* _Problem requirements_:
Filter the listing below down to the lines with the word "string" and copy those.

* _Extracted material_:
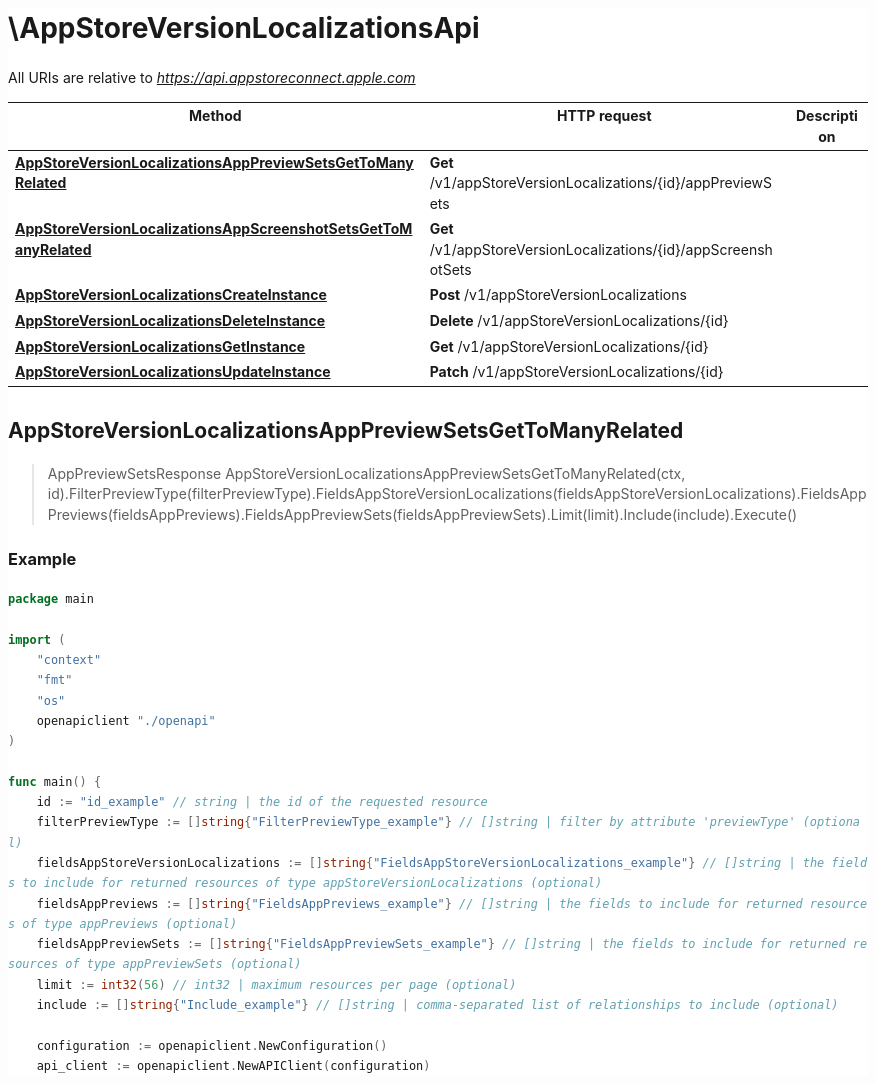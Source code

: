# \AppStoreVersionLocalizationsApi

All URIs are relative to *https://api.appstoreconnect.apple.com*

Method | HTTP request | Description
------------- | ------------- | -------------
[**AppStoreVersionLocalizationsAppPreviewSetsGetToManyRelated**](AppStoreVersionLocalizationsApi.md#AppStoreVersionLocalizationsAppPreviewSetsGetToManyRelated) | **Get** /v1/appStoreVersionLocalizations/{id}/appPreviewSets | 
[**AppStoreVersionLocalizationsAppScreenshotSetsGetToManyRelated**](AppStoreVersionLocalizationsApi.md#AppStoreVersionLocalizationsAppScreenshotSetsGetToManyRelated) | **Get** /v1/appStoreVersionLocalizations/{id}/appScreenshotSets | 
[**AppStoreVersionLocalizationsCreateInstance**](AppStoreVersionLocalizationsApi.md#AppStoreVersionLocalizationsCreateInstance) | **Post** /v1/appStoreVersionLocalizations | 
[**AppStoreVersionLocalizationsDeleteInstance**](AppStoreVersionLocalizationsApi.md#AppStoreVersionLocalizationsDeleteInstance) | **Delete** /v1/appStoreVersionLocalizations/{id} | 
[**AppStoreVersionLocalizationsGetInstance**](AppStoreVersionLocalizationsApi.md#AppStoreVersionLocalizationsGetInstance) | **Get** /v1/appStoreVersionLocalizations/{id} | 
[**AppStoreVersionLocalizationsUpdateInstance**](AppStoreVersionLocalizationsApi.md#AppStoreVersionLocalizationsUpdateInstance) | **Patch** /v1/appStoreVersionLocalizations/{id} | 



## AppStoreVersionLocalizationsAppPreviewSetsGetToManyRelated

> AppPreviewSetsResponse AppStoreVersionLocalizationsAppPreviewSetsGetToManyRelated(ctx, id).FilterPreviewType(filterPreviewType).FieldsAppStoreVersionLocalizations(fieldsAppStoreVersionLocalizations).FieldsAppPreviews(fieldsAppPreviews).FieldsAppPreviewSets(fieldsAppPreviewSets).Limit(limit).Include(include).Execute()



### Example

```go
package main

import (
    "context"
    "fmt"
    "os"
    openapiclient "./openapi"
)

func main() {
    id := "id_example" // string | the id of the requested resource
    filterPreviewType := []string{"FilterPreviewType_example"} // []string | filter by attribute 'previewType' (optional)
    fieldsAppStoreVersionLocalizations := []string{"FieldsAppStoreVersionLocalizations_example"} // []string | the fields to include for returned resources of type appStoreVersionLocalizations (optional)
    fieldsAppPreviews := []string{"FieldsAppPreviews_example"} // []string | the fields to include for returned resources of type appPreviews (optional)
    fieldsAppPreviewSets := []string{"FieldsAppPreviewSets_example"} // []string | the fields to include for returned resources of type appPreviewSets (optional)
    limit := int32(56) // int32 | maximum resources per page (optional)
    include := []string{"Include_example"} // []string | comma-separated list of relationships to include (optional)

    configuration := openapiclient.NewConfiguration()
    api_client := openapiclient.NewAPIClient(configuration)
```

* _Task solution_:
    id := "id_example" // string | the id of the requested resource
    filterPreviewType := []string{"FilterPreviewType_example"} // []string | filter by attribute 'previewType' (optional)
    fieldsAppStoreVersionLocalizations := []string{"FieldsAppStoreVersionLocalizations_example"} // []string | the fields to include for returned resources of type appStoreVersionLocalizations (optional)
    fieldsAppPreviews := []string{"FieldsAppPreviews_example"} // []string | the fields to include for returned resources of type appPreviews (optional)
    fieldsAppPreviewSets := []string{"FieldsAppPreviewSets_example"} // []string | the fields to include for returned resources of type appPreviewSets (optional)
    include := []string{"Include_example"} // []string | comma-separated list of relationships to include (optional)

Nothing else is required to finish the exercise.